Retype every record below exactly as it appears.

LISTED RECORDS section start

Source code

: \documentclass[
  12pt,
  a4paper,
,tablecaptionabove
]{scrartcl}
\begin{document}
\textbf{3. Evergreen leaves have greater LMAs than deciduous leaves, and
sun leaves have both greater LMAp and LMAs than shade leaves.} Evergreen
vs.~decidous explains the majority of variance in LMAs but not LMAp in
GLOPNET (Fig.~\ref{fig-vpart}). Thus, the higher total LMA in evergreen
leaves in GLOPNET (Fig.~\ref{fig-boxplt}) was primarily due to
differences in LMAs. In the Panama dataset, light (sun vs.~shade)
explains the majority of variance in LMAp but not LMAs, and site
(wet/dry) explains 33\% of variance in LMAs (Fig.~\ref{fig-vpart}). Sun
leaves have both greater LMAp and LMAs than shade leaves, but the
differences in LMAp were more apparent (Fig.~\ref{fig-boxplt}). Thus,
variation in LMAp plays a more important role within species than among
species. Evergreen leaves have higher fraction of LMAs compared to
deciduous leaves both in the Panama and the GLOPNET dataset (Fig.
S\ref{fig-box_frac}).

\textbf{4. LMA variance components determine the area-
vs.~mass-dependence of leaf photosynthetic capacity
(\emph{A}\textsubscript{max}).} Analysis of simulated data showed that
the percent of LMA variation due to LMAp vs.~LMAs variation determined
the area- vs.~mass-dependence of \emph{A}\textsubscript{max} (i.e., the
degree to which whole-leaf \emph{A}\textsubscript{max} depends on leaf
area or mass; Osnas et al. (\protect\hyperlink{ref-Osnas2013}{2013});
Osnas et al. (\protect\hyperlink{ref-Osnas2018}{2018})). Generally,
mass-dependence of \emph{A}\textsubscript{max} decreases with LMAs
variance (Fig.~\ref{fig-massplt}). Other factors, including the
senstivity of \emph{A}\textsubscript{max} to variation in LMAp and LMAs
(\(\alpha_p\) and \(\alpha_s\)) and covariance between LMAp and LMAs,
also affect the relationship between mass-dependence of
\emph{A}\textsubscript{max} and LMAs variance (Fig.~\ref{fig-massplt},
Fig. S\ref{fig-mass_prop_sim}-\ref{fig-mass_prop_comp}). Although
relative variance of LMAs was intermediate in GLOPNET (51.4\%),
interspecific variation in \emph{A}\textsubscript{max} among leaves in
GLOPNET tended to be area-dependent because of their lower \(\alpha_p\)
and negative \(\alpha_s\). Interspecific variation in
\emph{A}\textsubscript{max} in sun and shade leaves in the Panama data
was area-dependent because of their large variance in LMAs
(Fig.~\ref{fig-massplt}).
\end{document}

LISTED RECORDS section end

SOLUTION TO THE PROBLEM>
Source code

: \documentclass[
  12pt,
  a4paper,
,tablecaptionabove
]{scrartcl}
\begin{document}
\textbf{3. Evergreen leaves have greater LMAs than deciduous leaves, and
sun leaves have both greater LMAp and LMAs than shade leaves.} Evergreen
vs.~decidous explains the majority of variance in LMAs but not LMAp in
GLOPNET (Fig.~\ref{fig-vpart}). Thus, the higher total LMA in evergreen
leaves in GLOPNET (Fig.~\ref{fig-boxplt}) was primarily due to
differences in LMAs. In the Panama dataset, light (sun vs.~shade)
explains the majority of variance in LMAp but not LMAs, and site
(wet/dry) explains 33\% of variance in LMAs (Fig.~\ref{fig-vpart}). Sun
leaves have both greater LMAp and LMAs than shade leaves, but the
differences in LMAp were more apparent (Fig.~\ref{fig-boxplt}). Thus,
variation in LMAp plays a more important role within species than among
species. Evergreen leaves have higher fraction of LMAs compared to
deciduous leaves both in the Panama and the GLOPNET dataset (Fig.
S\ref{fig-box_frac}).

\textbf{4. LMA variance components determine the area-
vs.~mass-dependence of leaf photosynthetic capacity
(\emph{A}\textsubscript{max}).} Analysis of simulated data showed that
the percent of LMA variation due to LMAp vs.~LMAs variation determined
the area- vs.~mass-dependence of \emph{A}\textsubscript{max} (i.e., the
degree to which whole-leaf \emph{A}\textsubscript{max} depends on leaf
area or mass; Osnas et al. (\protect\hyperlink{ref-Osnas2013}{2013});
Osnas et al. (\protect\hyperlink{ref-Osnas2018}{2018})). Generally,
mass-dependence of \emph{A}\textsubscript{max} decreases with LMAs
variance (Fig.~\ref{fig-massplt}). Other factors, including the
senstivity of \emph{A}\textsubscript{max} to variation in LMAp and LMAs
(\(\alpha_p\) and \(\alpha_s\)) and covariance between LMAp and LMAs,
also affect the relationship between mass-dependence of
\emph{A}\textsubscript{max} and LMAs variance (Fig.~\ref{fig-massplt},
Fig. S\ref{fig-mass_prop_sim}-\ref{fig-mass_prop_comp}). Although
relative variance of LMAs was intermediate in GLOPNET (51.4\%),
interspecific variation in \emph{A}\textsubscript{max} among leaves in
GLOPNET tended to be area-dependent because of their lower \(\alpha_p\)
and negative \(\alpha_s\). Interspecific variation in
\emph{A}\textsubscript{max} in sun and shade leaves in the Panama data
was area-dependent because of their large variance in LMAs
(Fig.~\ref{fig-massplt}).
\end{document}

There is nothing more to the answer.